→ SUPPLIED RECORDS
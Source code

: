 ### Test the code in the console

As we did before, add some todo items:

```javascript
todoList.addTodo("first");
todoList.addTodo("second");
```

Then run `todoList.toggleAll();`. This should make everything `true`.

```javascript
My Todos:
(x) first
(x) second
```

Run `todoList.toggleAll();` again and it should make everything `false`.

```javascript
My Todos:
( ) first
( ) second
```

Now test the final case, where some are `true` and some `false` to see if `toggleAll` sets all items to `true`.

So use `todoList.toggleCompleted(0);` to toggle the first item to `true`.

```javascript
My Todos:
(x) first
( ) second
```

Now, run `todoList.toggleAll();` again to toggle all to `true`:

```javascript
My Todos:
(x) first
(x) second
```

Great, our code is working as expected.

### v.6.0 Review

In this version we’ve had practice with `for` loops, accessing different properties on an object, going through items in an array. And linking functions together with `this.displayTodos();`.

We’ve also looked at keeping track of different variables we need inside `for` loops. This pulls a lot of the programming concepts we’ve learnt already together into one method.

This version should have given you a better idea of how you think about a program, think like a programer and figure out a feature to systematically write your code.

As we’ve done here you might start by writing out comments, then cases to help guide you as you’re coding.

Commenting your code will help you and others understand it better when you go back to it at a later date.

→ TASK PROMPT
The lines to copy are those in the records above containing the word "items".

→ RESPONSE TO THE TASK
As we did before, add some todo items:
Now test the final case, where some are `true` and some `false` to see if `toggleAll` sets all items to `true`.
In this version we’ve had practice with `for` loops, accessing different properties on an object, going through items in an array. And linking functions together with `this.displayTodos();`.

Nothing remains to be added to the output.